_What you have to do_
Every line of the data below must be output exactly, with images left out.

_Record extracts_
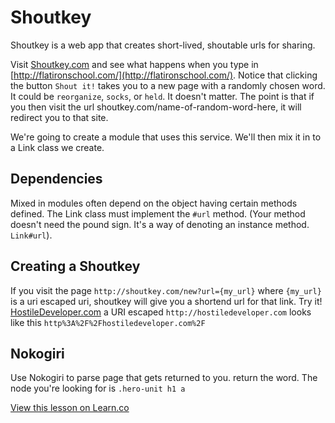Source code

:

# Shoutkey
Shoutkey is a web app that creates short-lived, shoutable urls for sharing. 

Visit [Shoutkey.com](http://shoutkey.com/) and see what happens when you type in [http://flatironschool.com/](http://flatironschool.com/). Notice that clicking the button `Shout it!` takes you to a new page with a randomly chosen word. It could be `reorganize`, `socks`, or `held`. It doesn't matter. The point is that if you then visit the url shoutkey.com/name-of-random-word-here, it will redirect you to that site.

We're going to create a module that uses this service. We'll then mix it in to a Link class we create.

## Dependencies
Mixed in modules often depend on the object having certain methods defined. The Link class must implement the `#url` method. (Your method doesn't need the pound sign. It's a way of denoting an instance method. `Link#url`).

## Creating a Shoutkey
If you visit the page `http://shoutkey.com/new?url={my_url}` where `{my_url}` is a uri escaped uri, shoutkey will give you a shortend url for that link. Try it!
[HostileDeveloper.com](http://shoutkey.com/new?url=http%3A%2F%2Fhostiledeveloper.com%2F)
a URI escaped `http://hostiledeveloper.com` looks like this `http%3A%2F%2Fhostiledeveloper.com%2F`


## Nokogiri

Use Nokogiri to parse page that gets returned to you. return the word. The node you're looking for is `.hero-unit h1 a`

<a href='https://learn.co/lessons/shoutkey' data-visibility='hidden'>View this lesson on Learn.co</a>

_Response to the exercise_
Source code

:

# Shoutkey
Shoutkey is a web app that creates short-lived, shoutable urls for sharing. 

Visit [Shoutkey.com](http://shoutkey.com/) and see what happens when you type in [http://flatironschool.com/](http://flatironschool.com/). Notice that clicking the button `Shout it!` takes you to a new page with a randomly chosen word. It could be `reorganize`, `socks`, or `held`. It doesn't matter. The point is that if you then visit the url shoutkey.com/name-of-random-word-here, it will redirect you to that site.

We're going to create a module that uses this service. We'll then mix it in to a Link class we create.

## Dependencies
Mixed in modules often depend on the object having certain methods defined. The Link class must implement the `#url` method. (Your method doesn't need the pound sign. It's a way of denoting an instance method. `Link#url`).

## Creating a Shoutkey
If you visit the page `http://shoutkey.com/new?url={my_url}` where `{my_url}` is a uri escaped uri, shoutkey will give you a shortend url for that link. Try it!
[HostileDeveloper.com](http://shoutkey.com/new?url=http%3A%2F%2Fhostiledeveloper.com%2F)
a URI escaped `http://hostiledeveloper.com` looks like this `http%3A%2F%2Fhostiledeveloper.com%2F`


## Nokogiri

Use Nokogiri to parse page that gets returned to you. return the word. The node you're looking for is `.hero-unit h1 a`

<a href='https://learn.co/lessons/shoutkey' data-visibility='hidden'>View this lesson on Learn.co</a>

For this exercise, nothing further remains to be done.